Return every line of the data below that includes the string "files".

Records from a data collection

★ ★ ★ ★ ★

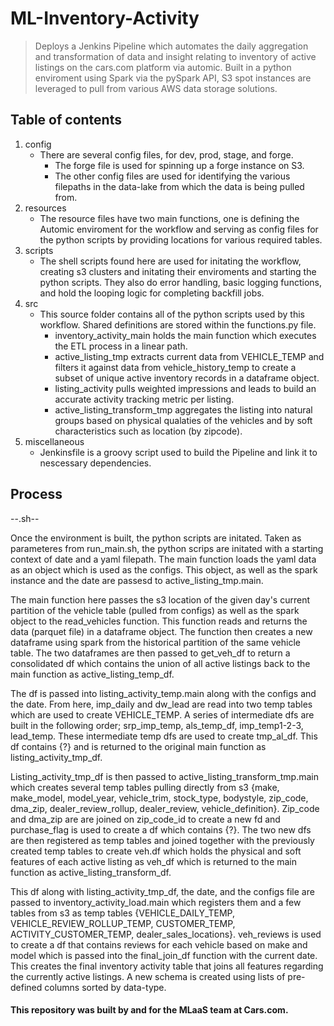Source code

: # **ML-Inventory-Activity**

> Deploys a Jenkins Pipeline which automates the daily aggregation and transformation of data and insight relating to inventory of active listings on the cars.com platform via automic. Built in a python enviroment using Spark via the pySpark API, S3 spot instances are leveraged to pull from various AWS data storage solutions. 

## Table of contents
1. config
    - There are several config files, for dev, prod, stage, and forge. 
        - The forge file is used for spinning up a forge instance on S3.
        - The other config files are used for identifying the various filepaths in the data-lake from which the data is being pulled from.
2. resources
    - The resource files have two main functions, one is defining the Automic enviroment for the workflow and serving as config files for the python scripts by providing locations for various required tables. 
3. scripts
    - The shell scripts found here are used for initating the workflow, creating s3 clusters and initating their enviroments and starting the python scripts. They also do error handling, basic logging functions, and hold the looping logic for completing backfill jobs.
4. src
    - This source folder contains all of the python scripts used by this workflow. Shared definitions are stored within the functions.py file.
        - inventory_activity_main holds the main function which executes the ETL process in a linear path.
        - active_listing_tmp extracts current data from VEHICLE_TEMP and filters it against data from vehicle_history_temp to create a subset of unique active inventory records in a dataframe object.
        - listing_activity pulls weighted impressions and leads to build an accurate activity tracking metric per listing.
        - active_listing_transform_tmp aggregates the listing into natural groups based on physical qualaties of the vehicles and by soft characteristics such as location (by zipcode).
5. miscellaneous
    - Jenkinsfile is a groovy script used to build the Pipeline and link it to nescessary dependencies. 

## Process
--.sh--

Once the environment is built, the python scripts are initated.
Taken as parameteres from run_main.sh, the python scrips are initated with a starting context of date and a yaml filepath. The main function loads the yaml data as an object which is used as the configs. This object, as well as the spark instance and the date are passesd to active_listing_tmp.main. 

The main function here passes the s3 location of the given day's current partition of the vehicle table (pulled from configs) as well as the spark object to the read_vehicles function. This function reads and returns the data (parquet file) in a dataframe object. The function then creates a new dataframe using spark from the historical partition of the same vehicle table. The two dataframes are then passed to get_veh_df to return a consolidated df which contains the union of all active listings back to the main function as active_listing_temp_df. 

The df is passed into listing_activity_temp.main along with the configs and the date. From here, imp_daily and dw_lead are read into two temp tables which are used to create VEHICLE_TEMP. A series of intermediate dfs are built in the following order; srp_imp_temp, als_temp_df, imp_temp1-2-3, lead_temp. These intermediate temp dfs are used to create tmp_al_df. This df contains {?} and is returned to the original main function as listing_activity_tmp_df. 

Listing_activity_tmp_df is then passed to active_listing_transform_tmp.main which creates several temp tables pulling directly from s3 {make, make_model, model_year, vehicle_trim, stock_type, bodystyle, zip_code, dma_zip, dealer_review_rollup, dealer_review, vehicle_definition}. Zip_code and dma_zip are are joined on zip_code_id to create a new fd and purchase_flag is used to create a df which contains {?}. The two new dfs are then registered as temp tables and joined together with the previously created temp tables to create veh.df which holds the physical and soft features of each active listing as veh_df which is returned to the main function as active_listing_transform_df. 

This df along with listing_activity_tmp_df, the date, and the configs file are passed to inventory_activity_load.main which registers them and a few tables from s3 as temp tables {VEHICLE_DAILY_TEMP, VEHICLE_REVIEW_ROLLUP_TEMP, CUSTOMER_TEMP, ACTIVITY_CUSTOMER_TEMP, dealer_sales_locations}. veh_reviews is used to create a df that contains reviews for each vehicle based on make and model which is passed into the final_join_df function with the current date. This creates the final inventory activity table that joins all features regarding the currently active listings. A new schema is created using lists of pre-defined columns sorted by data-type.

#### This repository was built by and for the MLaaS team at Cars.com.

★ ★ ★ ★ ★

*RESPONSE TO THIS TASK*.
    - There are several config files, for dev, prod, stage, and forge. 
        - The other config files are used for identifying the various filepaths in the data-lake from which the data is being pulled from.
    - The resource files have two main functions, one is defining the Automic enviroment for the workflow and serving as config files for the python scripts by providing locations for various required tables. 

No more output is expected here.